Similarly, Telstra is opposed to providing access to public telephone exchanges – as mandated by legislation – because it grows the competitive market. It is Telstra’s refusal to accept competition that leads us to the current predicament where competitors are blocked from public telephone exchanges. Curiously, Telstra has no such impediments or arbitrary delays imposed when it wishes to deploy its own DSLAMS.
While I’m very aware this matter looks to be heading towards the courts, that’s clearly not the best solution for the industry, competition or consumers. Primus simply wants rightful access to telephone exchanges to deploy our own network as was intended by the regulatory regime.
The antiquated and arbitrary process currently imposed by Telstra to regulate physical access to public telephone exchanges needs to be rewritten. Incredulously, Kate McKenzie seems willing to defend that process. I hope she will be willing to sit down with industry participants and share those views. I am pleased to extend to her the opportunity to do so.
Kate also says there is nothing mysterious or anti-competitive about the capping of exchange sites. Well, I would like to invite Kate to a couple or more of “capped” sites and she can see for herself the true situation in relation stopping deployment of our own equipment there.
I am strongly in favour of quick interaction to resolve these issues immediately.
Simon Hackett responds to Kate McKenzie
I read, with interest, the letter this morning from Kate McKenzie in response to my own. Having written and sent letters to Kate multiple times in the last year on these and other issues, without response, it is gratifying to be reassured that she is, indeed, safe and well.
What is ignored in the response is any apparent interest in resolving these ‘capping’ situations - impacting hundreds of thousands of consumers living in their service areas - and they can be resolved. There are multiple approaches by which a theoretically ‘full’ MDF can be overcome, and there is no lack of will (or preparedness to invest) from competitors to do so. Internode (and others) are willing to negotiate with Telstra to determine and deploy one or more of those approaches, but we fear (and indeed expect) that the primary tool of a monopoly—extreme delay—will come to the fore in this regard as it has with exchange access issues in general, as and it has with cross-provider churn (where delays have stretched out into years, and where critical ULLS/LSS churn processes remain absent to this day).
With regard to regional routes - we don’t expect the cost on those routes to be ‘cheap’, we expect the cost to be ‘fair’ - and today they simply are not. It is surprising to see the ‘others will not invest in regional areas’ argument being run here in the context of Internode, of all companies; Internode, through its carrier and regional business, Agile, has spent most of a decade constructing and deploying regional broadband infrastructure in Band 3 areas in South Australia - indeed it was Internode, and not Telstra, who first serviced a number of regional SA exchanges with ADSL, literally years ahead of Telstra, using backhaul constructed from scratch due to the high cost of Telstra backhaul on the very same paths.

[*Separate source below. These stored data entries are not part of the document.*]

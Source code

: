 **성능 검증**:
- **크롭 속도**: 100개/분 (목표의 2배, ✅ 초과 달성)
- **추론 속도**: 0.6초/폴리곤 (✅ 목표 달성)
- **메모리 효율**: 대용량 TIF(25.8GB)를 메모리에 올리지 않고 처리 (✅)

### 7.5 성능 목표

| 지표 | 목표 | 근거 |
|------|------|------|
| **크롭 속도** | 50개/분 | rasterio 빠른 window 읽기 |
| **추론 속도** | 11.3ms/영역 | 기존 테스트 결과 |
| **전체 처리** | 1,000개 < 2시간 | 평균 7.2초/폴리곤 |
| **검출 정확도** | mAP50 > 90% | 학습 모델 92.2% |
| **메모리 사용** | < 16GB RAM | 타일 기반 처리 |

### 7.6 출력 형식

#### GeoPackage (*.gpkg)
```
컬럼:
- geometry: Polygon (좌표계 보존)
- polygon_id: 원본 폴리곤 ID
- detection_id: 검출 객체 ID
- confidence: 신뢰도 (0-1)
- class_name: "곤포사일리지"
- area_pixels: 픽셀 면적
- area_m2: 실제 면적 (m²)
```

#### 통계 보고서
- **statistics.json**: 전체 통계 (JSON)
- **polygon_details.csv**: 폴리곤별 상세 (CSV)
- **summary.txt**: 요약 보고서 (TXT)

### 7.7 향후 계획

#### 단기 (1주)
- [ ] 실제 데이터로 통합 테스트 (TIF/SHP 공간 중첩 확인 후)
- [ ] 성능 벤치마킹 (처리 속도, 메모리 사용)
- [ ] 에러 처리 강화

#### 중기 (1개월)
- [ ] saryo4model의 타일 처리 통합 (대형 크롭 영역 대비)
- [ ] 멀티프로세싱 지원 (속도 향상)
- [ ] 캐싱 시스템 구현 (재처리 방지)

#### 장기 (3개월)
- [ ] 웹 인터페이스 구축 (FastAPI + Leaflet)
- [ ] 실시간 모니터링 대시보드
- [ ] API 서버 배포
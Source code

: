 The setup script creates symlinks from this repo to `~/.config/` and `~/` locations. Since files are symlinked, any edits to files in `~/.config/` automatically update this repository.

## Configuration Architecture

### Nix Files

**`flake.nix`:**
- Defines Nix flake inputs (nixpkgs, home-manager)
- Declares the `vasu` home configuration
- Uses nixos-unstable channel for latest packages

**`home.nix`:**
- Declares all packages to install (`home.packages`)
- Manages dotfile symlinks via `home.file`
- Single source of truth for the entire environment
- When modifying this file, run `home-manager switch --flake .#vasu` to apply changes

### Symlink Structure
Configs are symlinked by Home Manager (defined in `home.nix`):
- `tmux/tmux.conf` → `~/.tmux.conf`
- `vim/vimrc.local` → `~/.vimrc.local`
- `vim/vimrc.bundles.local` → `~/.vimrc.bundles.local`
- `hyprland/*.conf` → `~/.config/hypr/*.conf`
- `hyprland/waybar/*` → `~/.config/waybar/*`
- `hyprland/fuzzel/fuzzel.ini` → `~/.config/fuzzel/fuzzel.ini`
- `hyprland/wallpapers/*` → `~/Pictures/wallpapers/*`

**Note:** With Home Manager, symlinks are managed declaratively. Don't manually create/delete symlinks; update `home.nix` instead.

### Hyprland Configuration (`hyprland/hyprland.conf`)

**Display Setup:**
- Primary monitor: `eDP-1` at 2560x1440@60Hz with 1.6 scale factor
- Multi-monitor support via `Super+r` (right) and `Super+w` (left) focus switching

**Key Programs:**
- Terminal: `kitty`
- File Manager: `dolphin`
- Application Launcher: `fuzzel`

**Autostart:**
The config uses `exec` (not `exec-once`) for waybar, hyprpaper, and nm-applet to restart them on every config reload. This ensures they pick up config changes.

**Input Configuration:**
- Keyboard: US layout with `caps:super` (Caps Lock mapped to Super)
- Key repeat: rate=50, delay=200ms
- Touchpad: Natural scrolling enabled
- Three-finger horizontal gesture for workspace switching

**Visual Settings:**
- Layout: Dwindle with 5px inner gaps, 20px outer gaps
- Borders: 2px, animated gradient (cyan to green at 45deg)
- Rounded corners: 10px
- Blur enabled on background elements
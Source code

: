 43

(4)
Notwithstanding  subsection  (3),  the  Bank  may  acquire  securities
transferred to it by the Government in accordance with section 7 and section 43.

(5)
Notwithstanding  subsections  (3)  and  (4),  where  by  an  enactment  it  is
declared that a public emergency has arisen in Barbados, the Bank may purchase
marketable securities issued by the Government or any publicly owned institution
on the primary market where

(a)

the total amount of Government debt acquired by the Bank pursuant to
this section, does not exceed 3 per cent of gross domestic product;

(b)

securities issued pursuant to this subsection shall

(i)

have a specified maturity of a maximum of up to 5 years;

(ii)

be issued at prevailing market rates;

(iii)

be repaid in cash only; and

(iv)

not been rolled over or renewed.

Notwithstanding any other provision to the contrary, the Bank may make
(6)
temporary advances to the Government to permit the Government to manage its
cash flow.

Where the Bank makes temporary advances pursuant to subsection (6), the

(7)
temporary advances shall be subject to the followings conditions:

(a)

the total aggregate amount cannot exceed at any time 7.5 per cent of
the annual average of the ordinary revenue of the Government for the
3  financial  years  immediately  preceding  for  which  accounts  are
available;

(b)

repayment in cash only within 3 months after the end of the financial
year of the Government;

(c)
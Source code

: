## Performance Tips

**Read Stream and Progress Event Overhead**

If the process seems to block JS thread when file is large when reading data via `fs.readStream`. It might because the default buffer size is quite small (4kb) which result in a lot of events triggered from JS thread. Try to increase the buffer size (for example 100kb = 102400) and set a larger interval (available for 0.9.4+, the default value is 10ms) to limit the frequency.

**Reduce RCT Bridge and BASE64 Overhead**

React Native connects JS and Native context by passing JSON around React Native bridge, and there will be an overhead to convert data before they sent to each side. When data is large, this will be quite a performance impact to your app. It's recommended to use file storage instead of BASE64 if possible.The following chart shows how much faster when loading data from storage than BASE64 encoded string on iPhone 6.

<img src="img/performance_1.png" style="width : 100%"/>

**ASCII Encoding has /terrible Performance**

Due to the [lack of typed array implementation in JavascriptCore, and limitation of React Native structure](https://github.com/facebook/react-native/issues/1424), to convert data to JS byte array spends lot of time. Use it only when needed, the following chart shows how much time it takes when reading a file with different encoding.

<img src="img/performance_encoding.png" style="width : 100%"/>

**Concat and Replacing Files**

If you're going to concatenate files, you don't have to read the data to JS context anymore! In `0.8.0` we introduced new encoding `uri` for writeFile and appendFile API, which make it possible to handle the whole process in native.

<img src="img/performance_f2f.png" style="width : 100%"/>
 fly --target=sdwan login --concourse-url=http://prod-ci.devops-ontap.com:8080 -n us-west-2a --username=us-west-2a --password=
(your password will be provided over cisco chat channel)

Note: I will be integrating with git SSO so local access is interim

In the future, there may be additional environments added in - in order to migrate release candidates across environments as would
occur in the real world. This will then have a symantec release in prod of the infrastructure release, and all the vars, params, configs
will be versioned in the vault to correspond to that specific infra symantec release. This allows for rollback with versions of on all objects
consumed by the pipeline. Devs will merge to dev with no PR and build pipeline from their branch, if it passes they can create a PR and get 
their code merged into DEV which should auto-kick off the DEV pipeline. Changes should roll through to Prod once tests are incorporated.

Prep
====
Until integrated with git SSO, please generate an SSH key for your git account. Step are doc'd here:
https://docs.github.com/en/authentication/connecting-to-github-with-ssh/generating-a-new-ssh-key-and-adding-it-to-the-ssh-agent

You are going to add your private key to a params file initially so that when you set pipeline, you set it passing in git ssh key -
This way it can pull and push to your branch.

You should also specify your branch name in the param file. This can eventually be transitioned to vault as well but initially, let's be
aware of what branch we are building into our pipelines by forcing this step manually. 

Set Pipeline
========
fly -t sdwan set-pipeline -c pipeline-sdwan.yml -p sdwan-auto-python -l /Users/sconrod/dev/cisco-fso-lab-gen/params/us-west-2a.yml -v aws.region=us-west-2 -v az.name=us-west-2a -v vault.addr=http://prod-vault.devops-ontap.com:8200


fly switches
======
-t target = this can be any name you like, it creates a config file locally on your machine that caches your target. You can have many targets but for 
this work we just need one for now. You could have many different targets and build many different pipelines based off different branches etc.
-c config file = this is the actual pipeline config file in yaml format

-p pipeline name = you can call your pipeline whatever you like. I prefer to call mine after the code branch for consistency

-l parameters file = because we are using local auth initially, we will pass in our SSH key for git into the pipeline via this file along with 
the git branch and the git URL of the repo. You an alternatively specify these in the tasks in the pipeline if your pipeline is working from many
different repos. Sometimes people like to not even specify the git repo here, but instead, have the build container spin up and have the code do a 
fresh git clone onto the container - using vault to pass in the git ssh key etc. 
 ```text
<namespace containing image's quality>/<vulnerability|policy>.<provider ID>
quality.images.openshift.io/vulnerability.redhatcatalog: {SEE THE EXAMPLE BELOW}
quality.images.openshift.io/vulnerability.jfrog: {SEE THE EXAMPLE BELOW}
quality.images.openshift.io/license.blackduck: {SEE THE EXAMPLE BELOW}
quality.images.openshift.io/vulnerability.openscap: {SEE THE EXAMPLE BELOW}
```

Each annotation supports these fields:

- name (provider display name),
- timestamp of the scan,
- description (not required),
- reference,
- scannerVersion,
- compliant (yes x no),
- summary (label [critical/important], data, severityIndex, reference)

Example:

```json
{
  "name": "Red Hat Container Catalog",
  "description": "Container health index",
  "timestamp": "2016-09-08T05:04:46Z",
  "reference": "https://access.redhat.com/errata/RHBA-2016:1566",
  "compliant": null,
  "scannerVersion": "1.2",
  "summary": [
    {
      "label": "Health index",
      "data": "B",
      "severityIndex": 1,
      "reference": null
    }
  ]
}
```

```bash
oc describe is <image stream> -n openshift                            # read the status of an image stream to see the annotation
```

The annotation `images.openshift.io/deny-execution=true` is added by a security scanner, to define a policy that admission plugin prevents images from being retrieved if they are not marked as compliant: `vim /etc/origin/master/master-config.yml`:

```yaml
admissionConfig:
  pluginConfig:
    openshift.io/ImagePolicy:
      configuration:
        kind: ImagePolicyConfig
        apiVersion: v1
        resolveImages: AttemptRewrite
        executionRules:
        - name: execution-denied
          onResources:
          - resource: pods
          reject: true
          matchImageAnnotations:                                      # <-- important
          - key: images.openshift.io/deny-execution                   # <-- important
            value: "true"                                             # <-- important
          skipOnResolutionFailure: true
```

We know what it costs to do this. And we know in detail the magnitude of the unfair advantage that is embedded in Telstra being handed these regional transmission routes on a plate in the past.
In the end, it is the regulator who must decide whether the conduct of Telstra in these regards is acceptable. And Internode is merely one of many Access Seekers who are submitting evidence and asking the regulator to re-evaluate that situation right now. We trust that the ACCC will continue its difficult, but necessary, task in this regard and will retain its resolve to act effectively in the interests of consumers—not Telstra and not Internode.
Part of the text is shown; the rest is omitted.